Открываю в шкафу эту створку. Тут помещается память. Вот папочка с анекдотами. Извлекаю один, конечно, престарый. Анекдот-долгожитель. Значит, про Пушкина. Был у Пушкина старый приятель. Генерал Кандыба. Имение рядом с Михайловским. Приезжает как-то к Пушкину. Сашка, сочини про меня стихи с упоминанием млекопитающих. Пушкин выдает экспромт: рак не рыба – дурак Кандыба, рыба не рак _ Кандыба дурак. Я же тебе приказал млекопитающих, а ты приплел водоплавающих, возмутился Кандыба. Решили стреляться. Пострелялись, убили пробегающего зайца, велели поджарить и съели. На том и замирились, он же млекопитающий. И такую ерунду хранит моя любимая память в закутке этого шкафа! Не стыдно ей! Когда б вы знали, из какого сора… Это еще одна подруга Пушкина.

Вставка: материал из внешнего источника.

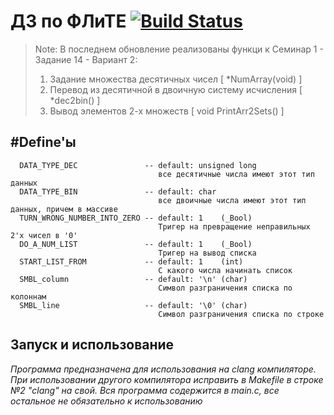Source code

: ДЗ по ФЛиТЕ [![Build Status](https://travis-ci.org/ph4nt0m7/bmstu_dz.svg)](https://travis-ci.org/ph4nt0m7/bmstu_dz)
=============================

> Note: В последнем обновление реализованы функци к Семинар 1 - Задание 14 - Вариант 2:
>  1) Задание множества десятичных чисел [ *NumArray(void) ]
>  2) Перевод из десятичной в двоичную систему исчисления [ *dec2bin() ]
>  3) Вывод элементов 2-х множеств [ void PrintArr2Sets() ] 

#Define'ы
------------
      DATA_TYPE_DEC               -- default: unsigned long
                                     все десятичные числа имеют этот тип данных
      DATA_TYPE_BIN               -- default: char
                                     все двоичные числа имеют этот тип данных, причем в массиве
      TURN_WRONG_NUMBER_INTO_ZERO -- default: 1    (_Bool)
                                     Тригер на превращение неправильных 2'х чисел в '0'
      DO_A_NUM_LIST               -- default: 1    (_Bool)
                                     Тригер на вывод списка 
      START_LIST_FROM             -- default: 1    (int)
                                     С какого числа начинать список
      SMBL_column                 -- default: '\n' (char)
                                     Символ разграничения списка по колоннам
      SMBL_line                   -- default: '\0' (char)
                                     Символ разграничения списка по строке
Запуск и использование
------------
*Программа предназначена для использования на clang компиляторе. При использовании другого компилятора исправить в Makefile в строке №2 "clang" на свой. Вся программа содержится в main.c, все остальное не обязательно к использованию*
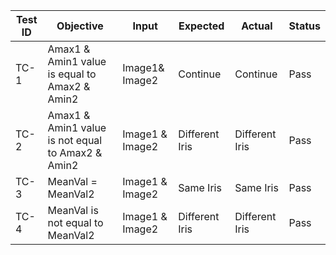 |Test ID| Objective|Input|Expected|Actual|Status|
| ------- | -------- |---------| ------- | -------- | -------- |
|TC-1|Amax1 & Amin1 value is equal to Amax2 & Amin2 | Image1& Image2 | Continue | Continue | Pass|
|TC-2|Amax1 & Amin1 value is not equal to Amax2 & Amin2 | Image1 & Image2|Different Iris|Different Iris| Pass|
|TC-3|MeanVal = MeanVal2| Image1 & Image2|Same Iris|Same Iris|Pass|
|TC-4|MeanVal is not equal to MeanVal2| Image1 & Image2|Different Iris|Different Iris|Pass|
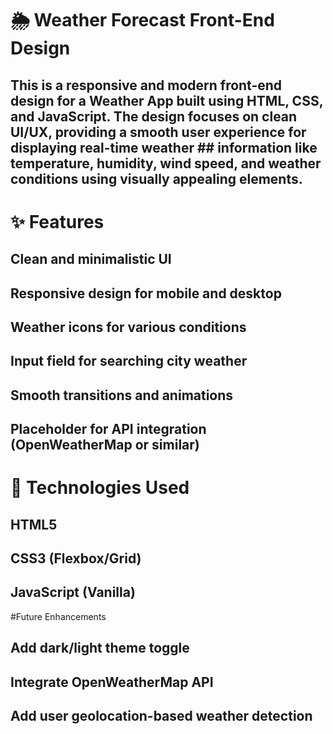 # 🌦️ Weather Forecast Front-End Design
 ## This is a responsive and modern front-end design for a Weather App built using HTML, CSS, and JavaScript. The design focuses on clean UI/UX, providing a smooth user experience for displaying real-time weather   ## information like temperature, humidity, wind speed, and weather conditions using visually appealing elements.

# ✨ Features
## Clean and minimalistic UI

## Responsive design for mobile and desktop

## Weather icons for various conditions

## Input field for searching city weather

## Smooth transitions and animations

## Placeholder for API integration (OpenWeatherMap or similar)

# 🚀 Technologies Used
## HTML5

## CSS3 (Flexbox/Grid)

## JavaScript (Vanilla)

#Future Enhancements
## Add dark/light theme toggle

## Integrate OpenWeatherMap API

## Add user geolocation-based weather detection
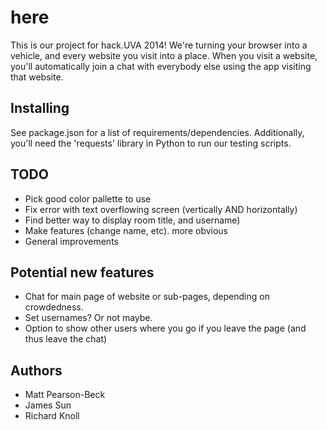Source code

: # here

This is our project for hack.UVA 2014! We're turning your browser into a vehicle, and every website you visit into a place. When you visit a website, you'll automatically join a chat with everybody else using the app visiting that website.

## Installing

See package.json for a list of requirements/dependencies. Additionally, you'll need the 'requests' library in Python to run our testing scripts.

## TODO

* Pick good color pallette to use
* Fix error with text overflowing screen (vertically AND horizontally)
* Find better way to display room title, and username)
* Make features (change name, etc). more obvious
* General improvements

## Potential new features

* Chat for main page of website or sub-pages, depending on crowdedness.
* Set usernames? Or not maybe.
* Option to show other users where you go if you leave the page (and thus leave the chat)

## Authors

* Matt Pearson-Beck
* James Sun
* Richard Knoll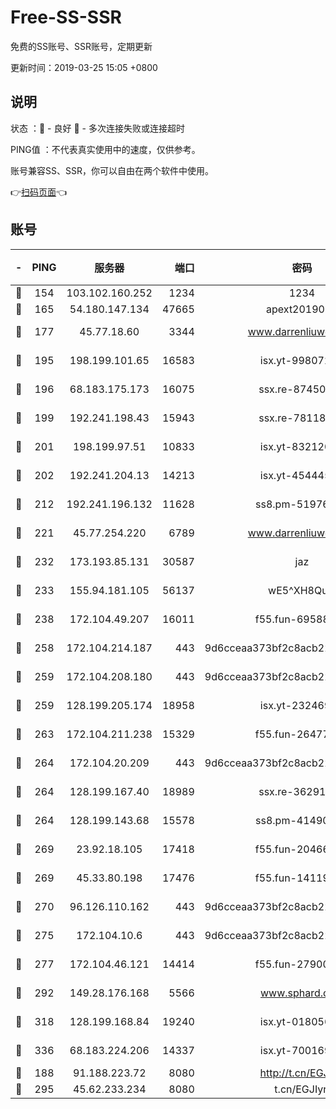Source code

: # Free-SS-SSR

免费的SS账号、SSR账号，定期更新

更新时间：2019-03-25 15:05 +0800

## 说明

状态     ：🙂 - 良好 🙁 - 多次连接失败或连接超时

PING值   ：不代表真实使用中的速度，仅供参考。

账号兼容SS、SSR，你可以自由在两个软件中使用。

👉[扫码页面](https://liesauer.github.io/Free-SS-SSR/)👈

## 账号

|-|PING|服务器|端口|密码|加密方式|区域|
|:----:|:----:|:-----:|-----:|:----:|:----:|:----:|
|🙂|154|103.102.160.252|1234|1234|rc4-md5|JP|
|🙂|165|54.180.147.134|47665|apext2019001|chacha20|KR|
|🙂|177|45.77.18.60|3344|www.darrenliuwei.com|aes-256-cfb|JP|
|🙂|195|198.199.101.65|16583|isx.yt-99807237|aes-256-cfb|US|
|🙂|196|68.183.175.173|16075|ssx.re-87450800|aes-256-cfb|US|
|🙂|199|192.241.198.43|15943|ssx.re-78118439|aes-256-cfb|US|
|🙂|201|198.199.97.51|10833|isx.yt-83212051|aes-256-cfb|US|
|🙂|202|192.241.204.13|14213|isx.yt-45444530|aes-256-cfb|US|
|🙂|212|192.241.196.132|11628|ss8.pm-51976086|aes-256-cfb|US|
|🙂|221|45.77.254.220|6789|www.darrenliuwei.com|aes-256-cfb|SG|
|🙂|232|173.193.85.131|30587|jaz|aes-256-cfb|US|
|🙂|233|155.94.181.105|56137|wE5^XH8Quw|aes-256-cfb|US|
|🙂|238|172.104.49.207|16011|f55.fun-69588611|aes-256-cfb|SG|
|🙂|258|172.104.214.187|443|9d6cceaa373bf2c8acb22e60b6a58be6|aes-256-cfb|US|
|🙂|259|172.104.208.180|443|9d6cceaa373bf2c8acb22e60b6a58be6|aes-256-cfb|US|
|🙂|259|128.199.205.174|18958|isx.yt-23246938|aes-256-cfb|SG|
|🙂|263|172.104.211.238|15329|f55.fun-26477830|aes-256-cfb|US|
|🙂|264|172.104.20.209|443|9d6cceaa373bf2c8acb22e60b6a58be6|aes-256-cfb|US|
|🙂|264|128.199.167.40|18989|ssx.re-36291667|aes-256-cfb|SG|
|🙂|264|128.199.143.68|15578|ss8.pm-41490223|aes-256-cfb|SG|
|🙂|269|23.92.18.105|17418|f55.fun-20466360|aes-256-cfb|US|
|🙂|269|45.33.80.198|17476|f55.fun-14119354|aes-256-cfb|US|
|🙂|270|96.126.110.162|443|9d6cceaa373bf2c8acb22e60b6a58be6|aes-256-cfb|US|
|🙂|275|172.104.10.6|443|9d6cceaa373bf2c8acb22e60b6a58be6|aes-256-cfb|US|
|🙂|277|172.104.46.121|14414|f55.fun-27900052|aes-256-cfb|SG|
|🙂|292|149.28.176.168|5566|www.sphard.com|aes-256-cfb|AU|
|🙂|318|128.199.168.84|19240|isx.yt-01805648|aes-256-cfb|SG|
|🙂|336|68.183.224.206|14337|isx.yt-70016969|aes-256-cfb|SG|
|🙂|188|91.188.223.72|8080|http://t.cn/EGJIyrl|rc4-md5|RU|
|🙂|295|45.62.233.234|8080|t.cn/EGJIyrl|rc4-md5|CA|

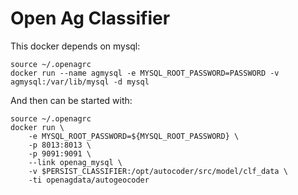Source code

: Open Ag Classifier
==================

This docker depends on mysql:

    source ~/.openagrc
    docker run --name agmysql -e MYSQL_ROOT_PASSWORD=PASSWORD -v agmysql:/var/lib/mysql -d mysql

And then can be started with:

    source ~/.openagrc
    docker run \
        -e MYSQL_ROOT_PASSWORD=${MYSQL_ROOT_PASSWORD} \
        -p 8013:8013 \
        -p 9091:9091 \
        --link openag_mysql \
        -v $PERSIST_CLASSIFIER:/opt/autocoder/src/model/clf_data \
        -ti openagdata/autogeocoder
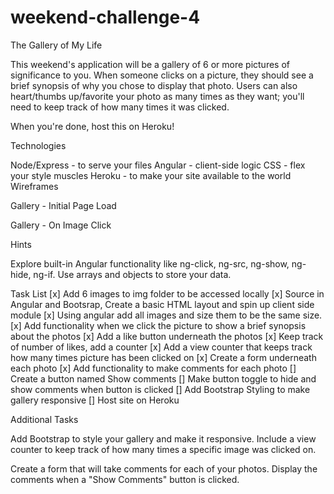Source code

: # weekend-challenge-4
The Gallery of My Life

This weekend's application will be a gallery of 6 or more pictures of significance to you. When someone clicks on a picture, they should see a brief synopsis of why you chose to display that photo. Users can also heart/thumbs up/favorite your photo as many times as they want; you'll need to keep track of how many times it was clicked.

When you're done, host this on Heroku!

Technologies

Node/Express - to serve your files
Angular - client-side logic
CSS - flex your style muscles
Heroku - to make your site available to the world
Wireframes

Gallery - Initial Page Load

Gallery - On Image Click

Hints

Explore built-in Angular functionality like ng-click, ng-src, ng-show, ng-hide, ng-if.
Use arrays and objects to store your data.

Task List
[x] Add 6 images to img folder to be accessed locally
[x] Source in Angular and Bootsrap, Create a basic HTML layout and spin up client side module
[x] Using angular add all images and size them to be the same size.
[x] Add functionality when we click the picture to show a brief synopsis about the photos
[x] Add a like button underneath the photos
[x] Keep track of number of likes, add a counter
[x] Add a view counter that keeps track how many times picture has been clicked on
[x] Create a form underneath each photo
[x] Add functionality to make comments for each photo
[] Create a button named Show comments
[] Make button toggle to hide and show comments when button is clicked
[] Add Bootstrap Styling to make gallery responsive
[] Host site on Heroku

Additional Tasks

Add Bootstrap to style your gallery and make it responsive. Include a view counter to keep track of how many times a specific image was clicked on.

Create a form that will take comments for each of your photos. Display the comments when a "Show Comments" button is clicked.
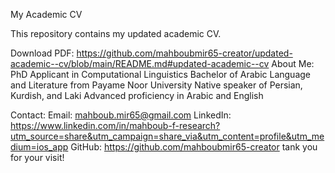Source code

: My Academic CV

This repository contains my updated academic CV.

Download PDF: https://github.com/mahboubmir65-creator/updated-academic--cv/blob/main/README.md#updated-academic--cv 
About Me:
PhD Applicant in Computational Linguistics
Bachelor of Arabic Language and Literature from Payame Noor University
Native speaker of Persian, Kurdish, and Laki
Advanced proficiency in Arabic and English

Contact:
Email: mahboub.mir65@gmail.com 
LinkedIn: https://www.linkedin.com/in/mahboub-f-research?utm_source=share&utm_campaign=share_via&utm_content=profile&utm_medium=ios_app 
GitHub: https://github.com/mahboubmir65-creator 
tank you for your visit!
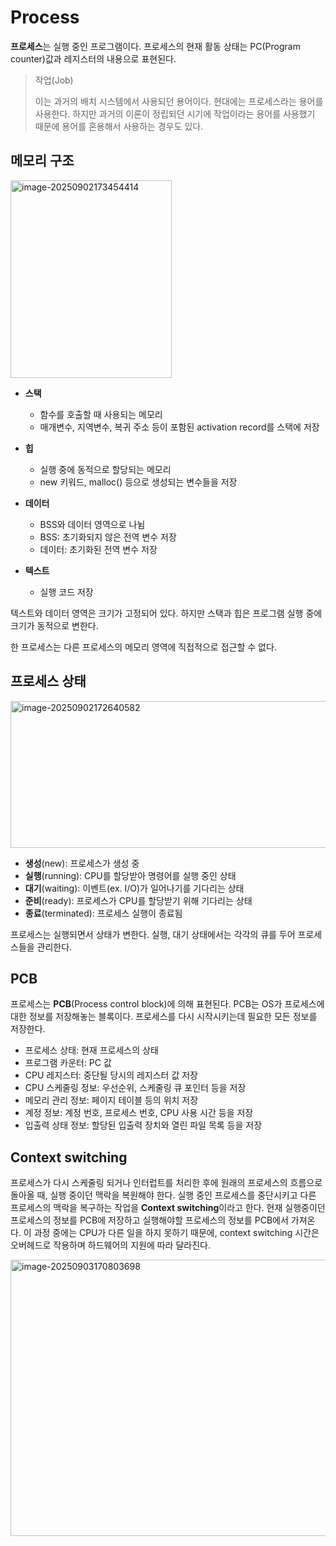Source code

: # Process

**프로세스**는 실행 중인 프로그램이다. 프로세스의 현재 활동 상태는 PC(Program counter)값과 레지스터의 내용으로 표현된다.

> 작업(Job)
>
> 이는 과거의 배치 시스템에서 사용되던 용어이다. 현대에는 프로세스라는 용어를 사용한다. 하지만 과거의 이론이 정립되던 시기에 작업이라는 용어를 사용했기 때문에 용어를 혼용해서 사용하는 경우도 있다.

## 메모리 구조

<img width="258" height="316" alt="image-20250902173454414" src="https://github.com/user-attachments/assets/3670a7b7-a16e-42b9-a810-22931bcc70e2" />

- **스택**
  - 함수를 호출할 때 사용되는 메모리
  - 매개변수, 지역변수, 복귀 주소 등이 포함된 activation record를 스택에 저장
- **힙**
  - 실행 중에 동적으로 할당되는 메모리
  - new 키워드, malloc() 등으로 생성되는 변수들을 저장
- **데이터**
  - BSS와 데이터 영역으로 나뉨
  - BSS: 초기화되지 않은 전역 변수 저장
  - 데이터: 초기화된 전역 변수 저장

- **텍스트**
  - 실행 코드 저장


텍스트와 데이터 영역은 크기가 고정되어 있다. 하지만 스택과 힙은 프로그램 실행 중에 크기가 동적으로 변한다.

한 프로세스는 다른 프로세스의 메모리 영역에 직접적으로 접근할 수 없다.

## 프로세스 상태

<img width="578" height="235" alt="image-20250902172640582" src="https://github.com/user-attachments/assets/e24191b7-6649-425f-869c-55422293ccb7" />

- **생성**(new): 프로세스가 생성 중
- **실행**(running): CPU를 할당받아 명령어를 실행 중인 상태
- **대기**(waiting): 이벤트(ex. I/O)가 일어나기를 기다리는 상태
- **준비**(ready): 프로세스가 CPU를 할당받기 위해 기다리는 상태
- **종료**(terminated): 프로세스 실행이 종료됨

프로세스는 실행되면서 상태가 변한다. 실행, 대기 상태에서는 각각의 큐를 두어 프로세스들을 관리한다.

## PCB

프로세스는 **PCB**(Process control block)에 의해 표현된다. PCB는 OS가 프로세스에 대한 정보를 저장해놓는 블록이다. 프로세스를 다시 시작시키는데 필요한 모든 정보를 저장한다. 

- 프로세스 상태: 현재 프로세스의 상태
- 프로그램 카운터: PC 값
- CPU 레지스터: 중단될 당시의 레지스터 값 저장
- CPU 스케줄링 정보: 우선순위, 스케줄링 큐 포인터 등을 저장
- 메모리 관리 정보: 페이지 테이블 등의 위치 저장
- 계정 정보: 계정 번호, 프로세스 번호, CPU 사용 시간 등을 저장
- 입출력 상태 정보: 할당된 입출력 장치와 열린 파일 목록 등을 저장

## Context switching

프로세스가 다시 스케줄링 되거나 인터럽트를 처리한 후에 원래의 프로세스의 흐름으로 돌아올 때, 실행 중이던 맥락을 복원해야 한다. 실행 중인 프로세스를 중단시키고 다른 프로세스의 맥락을 복구하는 작업을 **Context switching**이라고 한다. 현재 실행중이던 프로세스의 정보를 PCB에 저장하고 실행해야할 프로세스의 정보를 PCB에서 가져온다. 이 과정 중에는 CPU가 다른 일을 하지 못하기 때문에, context switching 시간은 오버헤드로 작용하며 하드웨어의 지원에 따라 달라진다.

<img width="528" height="442" alt="image-20250903170803698" src="https://github.com/user-attachments/assets/7700ca10-d44d-4eaf-8d6c-291d41bfa568" />








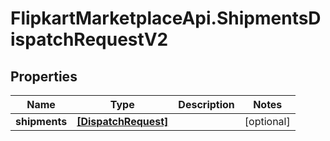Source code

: # FlipkartMarketplaceApi.ShipmentsDispatchRequestV2

## Properties
Name | Type | Description | Notes
------------ | ------------- | ------------- | -------------
**shipments** | [**[DispatchRequest]**](DispatchRequest.md) |  | [optional] 
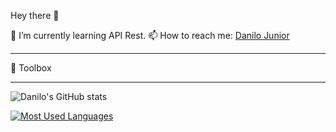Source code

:  Hey there 👋

🌱 I’m currently learning API Rest.
📫 How to reach me: [Danilo Junior](https://www.linkedin.com/in/danilogarciajr/ "linkedin")

___

🧰 Toolbox


___

![Danilo's GitHub stats](https://github-readme-stats.vercel.app/api?username=TheDanOfCourse&show_icons=true&theme=dark)

[![Most Used Languages](https://github-readme-stats.vercel.app/api/top-langs/?username=TheDanOfCourse)](https://github.com/TheDanOfCourse&show_icons=true&theme=dark/github-readme-stats)


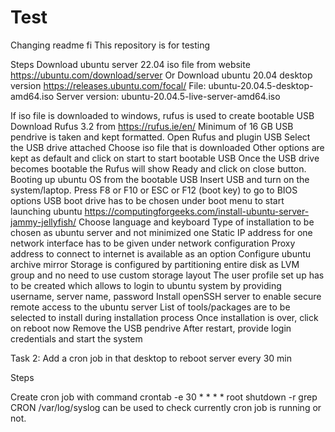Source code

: # Test
Changing readme fi
This  repository is for testing 


Steps 
Download ubuntu server 22.04 iso file from website https://ubuntu.com/download/server
Or 
Download ubuntu 20.04 desktop version
https://releases.ubuntu.com/focal/
	File: ubuntu-20.04.5-desktop-amd64.iso
	Server version: ubuntu-20.04.5-live-server-amd64.iso

If iso file is downloaded to windows, rufus is used to create bootable USB
Download Rufus 3.2 from https://rufus.ie/en/
Minimum of  16 GB USB pendrive is taken and kept formatted.
Open Rufus and plugin USB 
Select the USB drive attached 
Choose iso file that is downloaded
Other options are kept as default and click on start to start bootable USB
Once the USB drive becomes bootable the Rufus will show Ready and click on close button.
Booting up ubuntu OS from the bootable USB 
Insert USB and turn on the system/laptop.
Press F8 or F10 or ESC or F12 (boot key) to go to BIOS options 
USB boot drive has to be chosen under boot menu to start launching ubuntu
https://computingforgeeks.com/install-ubuntu-server-jammy-jellyfish/
Choose language and keyboard
Type of installation to be chosen as ubuntu server and not minimized one
Static IP address for one network interface has to be given under network configuration
Proxy address to connect to internet is available as an option
Configure ubuntu archive mirror
Storage is configured by partitioning entire disk as LVM group and no need to use custom storage layout
The user profile set up has to be created which allows to login to ubuntu system by providing username, server name, password
Install openSSH server to enable secure remote access to the ubuntu server
List of tools/packages are to be selected to install during installation process
Once installation is over, click on reboot now 
Remove the USB pendrive
After restart, provide login credentials and start the system


Task 2: Add a cron job in that desktop to reboot server every 30 min

Steps 

Create cron job with command
crontab -e
30 * * * * root shutdown -r
grep CRON /var/log/syslog can be used to check currently cron job is running  or not.
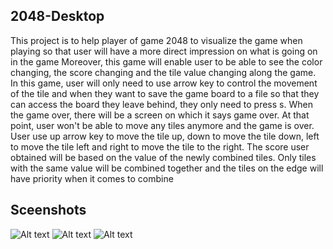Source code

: 
## 2048-Desktop

This project is to help player of game 2048 to visualize the game when playing
so that user will have a more direct impression on what is going on in the game
Moreover, this game will enable user to be able to see the color changing, the
score changing and the tile value changing along the game. In this game, user
will only need to use arrow key to control the movement of the tile and when 
they want to save the game board to a file so that they can access the board
they leave behind, they only need to press s. When the game over, there will
be a screen on which it says game over. At that point, user won't be able to
move any tiles anymore and the game is over. User use up arrow key to move the
tile up, down to move the tile down, left to move the tile left and right to 
move the tile to the right. The score user obtained will be based on the value
of the newly combined tiles. Only tiles with the same value will be combined 
together and the tiles on the edge will have priority when it comes to combine

## Sceenshots
![Alt text](https://cloud.githubusercontent.com/assets/13673458/14238716/f60339ee-f9e8-11e5-97f8-b0c388a94003.png?raw=true "Optional Title")
![Alt text](https://cloud.githubusercontent.com/assets/13673458/14238715/f5e6c96c-f9e8-11e5-8b7a-f7bab1469eda.png?raw=true "Optional Title")
![Alt text](https://cloud.githubusercontent.com/assets/13673458/14238714/f5ce3924-f9e8-11e5-896e-08f58cf557c2.png?raw=true "Optional Title")


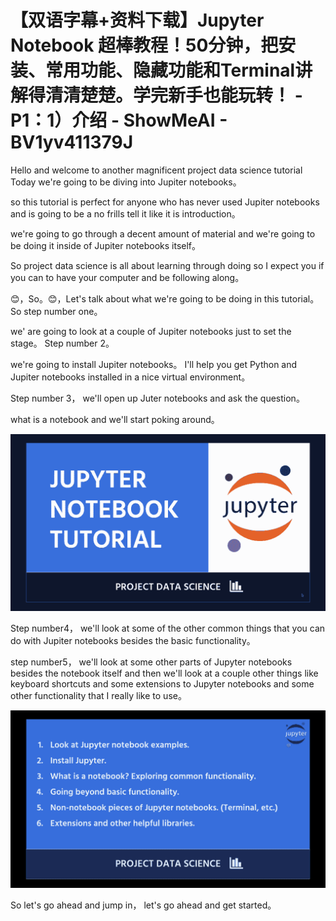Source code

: # 【双语字幕+资料下载】Jupyter Notebook 超棒教程！50分钟，把安装、常用功能、隐藏功能和Terminal讲解得清清楚楚。学完新手也能玩转！ - P1：1）介绍 - ShowMeAI - BV1yv411379J

Hello and welcome to another magnificent project data science tutorial Today we're going to be diving into Jupiter notebooks。

 so this tutorial is perfect for anyone who has never used Jupiter notebooks and is going to be a no frills tell it like it is introduction。

 we're going to go through a decent amount of material and we're going to be doing it inside of Jupiter notebooks itself。

 So project data science is all about learning through doing so I expect you if you can to have your computer and be following along。

😊，So。😊，Let's talk about what we're going to be doing in this tutorial。 So step number one。

 we' are going to look at a couple of Jupiter notebooks just to set the stage。 Step number 2。

 we're going to install Jupiter notebooks。 I'll help you get Python and Jupiter notebooks installed in a nice virtual environment。

 Step number 3， we'll open up Juter notebooks and ask the question。

 what is a notebook and we'll start poking around。

![](img/d6665ba90221a0adf69317972a2b6c48_1.png)

Step number4， we'll look at some of the other common things that you can do with Jupiter notebooks besides the basic functionality。

 step number5， we'll look at some other parts of Jupyter notebooks besides the notebook itself and then we'll look at a couple other things like keyboard shortcuts and some extensions to Jupyter notebooks and some other functionality that I really like to use。



![](img/d6665ba90221a0adf69317972a2b6c48_3.png)

So let's go ahead and jump in， let's go ahead and get started。

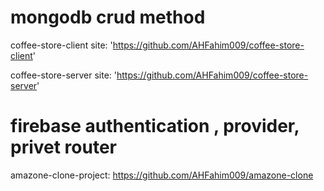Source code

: # mongodb crud method

 coffee-store-client site:
'https://github.com/AHFahim009/coffee-store-client'

 coffee-store-server site:
'https://github.com/AHFahim009/coffee-store-server'

# firebase authentication , provider, privet router
amazone-clone-project:
https://github.com/AHFahim009/amazone-clone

Вот тоже была история. К умирающему от чахотки Чехову приехал Толстой. Вот вы учите, что Бог есть, Лев Николаевич, - говорит на прощание Антон Павлович, - а я думаю никакого Бога нет. Скоро сами увидите, - успокоил его Толстой. Чехов умер, а потом и Толстой преставился. Встречаются они уже на том свете. Ну, видели Бога? – спрашивает Чехов Толстого. Пока не встречал, - сокрушенно говорит Толстой. Да вот и я пока не встречал, а я ведь раньше вас здесь пребываю, - сказал ему Чехов. Так и ждут долгожданной аудиенции до сих пор, я думаю.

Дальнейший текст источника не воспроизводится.